Eric’s Note: This article is by Josh White, a street photographer based in Toronto. I first met Josh in Korea about two years ago, where we taught a workshop together for Leica Camera Korea. Josh is also going to be a co-instructor in my upcoming workshop in Toronto. You can register intent here.
Josh: When Eric asked me to contribute to his blog with my thoughts on mobile photography, I had just seen the article “Mall Series,” by Stephen DiRado. The idea of shooting in a shopping mall was something I hadn’t thought much of. It’s an interesting place though, the mall.
It also coincides well with mobile photography and something I have been going through.
Since coming back to Toronto from Seoul nearly a year and a half ago I have struggled to find the inspiration I had during my four plus years in Korea. In Korea, every moment I stepped out of my apartment I felt inspired. I walked the streets at night channeling Daido Moriyama’s “stray dog.” I shot the same areas all the time and never once felt bored or uninspired.

Toronto hasn’t given me that. Since returning here to work a corporate job I have been riding this ridiculous photographic version of writer’s block. I used to blame it on my job. Living the corporate life very rarely leads to creative trains of thought. I wake up and go to work. Come home and sleep.
Repeat.

While I have always done mobile photography, I had never thought of it as a catalyst to creativity. It was quite simply the best way to capture a moment when I may not have a camera with me. The best camera is the one you have with you and all that cliched nonsense.

Because the corporation I work for specializes in telecom, I always have the opportunity to try and use new phones. Because I have a photography blog, people in the office always ask me about the cameras on different models. Perhaps from some strange obligatory feelings I would go out and shoot to see how they were and write a blog post about it or something of the like.
It was only recently, after getting the newest of Blackberry’s offerings that I really took the whole thing somewhat seriously. It was a bit of an epiphany.

Blackberry, a Canadian company trying to make their way back into the global mobile landscape hadn’t made a phone that I had even thought about using until this recent one. Maybe I was biased, but I decided to get one and use it full time in the stead of the iPhone I had been using. I took it out the first day to shoot and felt something I hadn’t felt for a while.
Motivated.
Maybe the motivation was simply from some deep down patriotism. After mulling it over, I decided it wasn’t that at all. It wasn’t patriotic tendencies that shook some creative energy out of my corporately lulled brain.
It really had nothing to do with the phone.
I suppose something just clicked. I walked around downtown Toronto seeing everything a little differently. I felt uninhibited by the “camera” I was carrying. I wasn’t worried about settings or image quality. I was trying just trying to make the camera work. The short-comings of the mobile device forced me to think creatively.
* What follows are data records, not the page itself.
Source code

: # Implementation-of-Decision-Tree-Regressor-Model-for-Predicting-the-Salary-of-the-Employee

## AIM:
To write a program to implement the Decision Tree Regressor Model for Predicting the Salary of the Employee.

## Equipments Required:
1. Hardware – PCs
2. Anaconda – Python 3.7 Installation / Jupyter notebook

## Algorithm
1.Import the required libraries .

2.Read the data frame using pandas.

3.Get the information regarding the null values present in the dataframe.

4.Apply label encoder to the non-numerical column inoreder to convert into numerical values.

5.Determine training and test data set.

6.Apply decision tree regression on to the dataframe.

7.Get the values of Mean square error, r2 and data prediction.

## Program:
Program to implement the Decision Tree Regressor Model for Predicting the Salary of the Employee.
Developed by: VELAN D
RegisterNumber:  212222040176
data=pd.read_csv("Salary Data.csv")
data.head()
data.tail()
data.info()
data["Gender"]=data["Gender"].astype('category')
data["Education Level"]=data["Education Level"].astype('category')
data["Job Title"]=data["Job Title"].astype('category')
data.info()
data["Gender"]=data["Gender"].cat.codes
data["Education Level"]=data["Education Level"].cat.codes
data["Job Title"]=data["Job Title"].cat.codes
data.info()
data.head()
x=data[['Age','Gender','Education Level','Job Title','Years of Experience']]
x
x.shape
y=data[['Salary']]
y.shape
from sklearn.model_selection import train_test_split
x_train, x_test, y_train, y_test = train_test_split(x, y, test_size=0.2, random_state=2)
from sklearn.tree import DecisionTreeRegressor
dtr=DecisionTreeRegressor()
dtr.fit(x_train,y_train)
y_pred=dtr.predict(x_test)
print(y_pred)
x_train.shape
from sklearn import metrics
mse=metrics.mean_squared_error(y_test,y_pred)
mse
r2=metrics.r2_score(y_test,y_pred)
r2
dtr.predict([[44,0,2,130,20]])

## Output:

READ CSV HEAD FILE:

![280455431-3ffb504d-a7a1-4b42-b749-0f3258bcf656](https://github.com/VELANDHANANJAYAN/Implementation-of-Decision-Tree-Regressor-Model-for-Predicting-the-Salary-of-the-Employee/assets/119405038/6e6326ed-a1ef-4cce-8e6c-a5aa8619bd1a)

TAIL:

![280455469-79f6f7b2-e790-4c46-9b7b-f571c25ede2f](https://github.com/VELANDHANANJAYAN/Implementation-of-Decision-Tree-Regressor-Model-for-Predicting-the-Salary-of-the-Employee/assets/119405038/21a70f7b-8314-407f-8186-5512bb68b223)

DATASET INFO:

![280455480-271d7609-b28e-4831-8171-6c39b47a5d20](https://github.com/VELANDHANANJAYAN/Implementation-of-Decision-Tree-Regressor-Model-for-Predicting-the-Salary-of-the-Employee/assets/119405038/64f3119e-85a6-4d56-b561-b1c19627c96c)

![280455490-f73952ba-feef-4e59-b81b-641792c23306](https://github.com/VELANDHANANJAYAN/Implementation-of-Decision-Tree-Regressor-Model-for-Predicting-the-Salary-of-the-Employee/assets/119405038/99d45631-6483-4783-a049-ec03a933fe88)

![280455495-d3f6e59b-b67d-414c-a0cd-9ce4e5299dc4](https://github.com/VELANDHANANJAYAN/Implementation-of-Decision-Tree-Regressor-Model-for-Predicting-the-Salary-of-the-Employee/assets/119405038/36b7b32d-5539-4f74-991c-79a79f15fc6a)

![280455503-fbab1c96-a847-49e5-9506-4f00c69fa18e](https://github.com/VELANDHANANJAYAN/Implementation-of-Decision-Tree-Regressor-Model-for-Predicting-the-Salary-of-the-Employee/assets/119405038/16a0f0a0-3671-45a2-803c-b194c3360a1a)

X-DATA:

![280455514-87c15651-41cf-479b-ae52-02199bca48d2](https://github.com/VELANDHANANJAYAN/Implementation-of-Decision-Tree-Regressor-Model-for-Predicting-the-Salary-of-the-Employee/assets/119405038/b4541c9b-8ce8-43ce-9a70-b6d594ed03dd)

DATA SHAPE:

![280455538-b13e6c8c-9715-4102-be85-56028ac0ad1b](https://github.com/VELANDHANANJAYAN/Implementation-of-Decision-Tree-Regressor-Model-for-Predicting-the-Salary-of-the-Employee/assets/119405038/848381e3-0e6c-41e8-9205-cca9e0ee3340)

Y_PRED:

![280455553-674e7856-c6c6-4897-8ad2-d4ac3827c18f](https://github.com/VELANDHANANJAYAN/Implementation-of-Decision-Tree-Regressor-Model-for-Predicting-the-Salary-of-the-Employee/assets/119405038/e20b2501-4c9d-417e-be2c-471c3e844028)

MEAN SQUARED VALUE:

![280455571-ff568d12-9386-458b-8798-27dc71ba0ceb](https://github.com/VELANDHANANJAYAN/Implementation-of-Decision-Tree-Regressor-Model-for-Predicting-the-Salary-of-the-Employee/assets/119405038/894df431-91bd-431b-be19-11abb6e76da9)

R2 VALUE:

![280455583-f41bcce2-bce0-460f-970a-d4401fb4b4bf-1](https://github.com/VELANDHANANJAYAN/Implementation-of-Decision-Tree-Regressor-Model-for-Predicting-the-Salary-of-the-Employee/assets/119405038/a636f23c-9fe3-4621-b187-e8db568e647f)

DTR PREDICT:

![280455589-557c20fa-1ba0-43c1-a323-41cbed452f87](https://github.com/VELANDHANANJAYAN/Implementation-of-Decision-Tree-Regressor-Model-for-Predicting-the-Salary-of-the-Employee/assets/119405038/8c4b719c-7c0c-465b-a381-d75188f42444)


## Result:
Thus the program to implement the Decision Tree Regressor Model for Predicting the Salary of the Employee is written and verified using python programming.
Buoyed by my newly found feeling of inspiration, I read the “Mall Series” post. The mall is definitely somewhere I had never felt particularly motivated to shoot. However, thinking it the perfect place for the mobile medium I took my lunch and went to a nearby shopping mall. After eating, I walked around more observing than searching. I stood outside the Dundas subway for 15 minutes just watching people walk by. Previously, I would have furiously searched for something interesting. Photography had become that for me, a search. Not a good feeling as it is almost tantamount to panic. Searching to “find” a photo opportunity.
Street photography shouldn’t be like that. At least it never had been for me prior to returning to my homeland. This 25 minutes or so walking around the mall reminded me of being in Korea again. It reminded me of the feeling I used to have walking around the small town I lived in. At that time, my camera was just a means of making record. I didn’t search for photos, I just walked and took them.

I guess the moral of the story is that no matter where you are, what you’re doing, what camera you have, or what your job is there are always interesting things the photograph. Street photography is a state of mind as much as it is an art. It’s a documentation of the photographer’s life as much as it is the photographed. For most of us, it’s a pastime and when we look back at our photos they will serve as a record of our own lives. What we did and saw.

Inspiration can be found anywhere. Don’t be inhibited by the idea that there is nothing to photograph or you don’t have a good enough camera to do so. In the end, street photography isn’t about either. A mobile phone isn’t the ideal tool and a shopping mall isn’t the ideal place for photography. Would I have taken nicer photos with a Leica? Perhaps. I’m not entirely sure though. While the photos might have been technically nicer part of me thinks the idea of having a nice camera often gets in the way.

Point is, wherever you are or whatever you do get out and shoot. I’ve heard Eric say a million times, street photography is meant to be fun. I couldn’t agree more; at least now.
It’s certainly funner than eating lunch in a cubicle.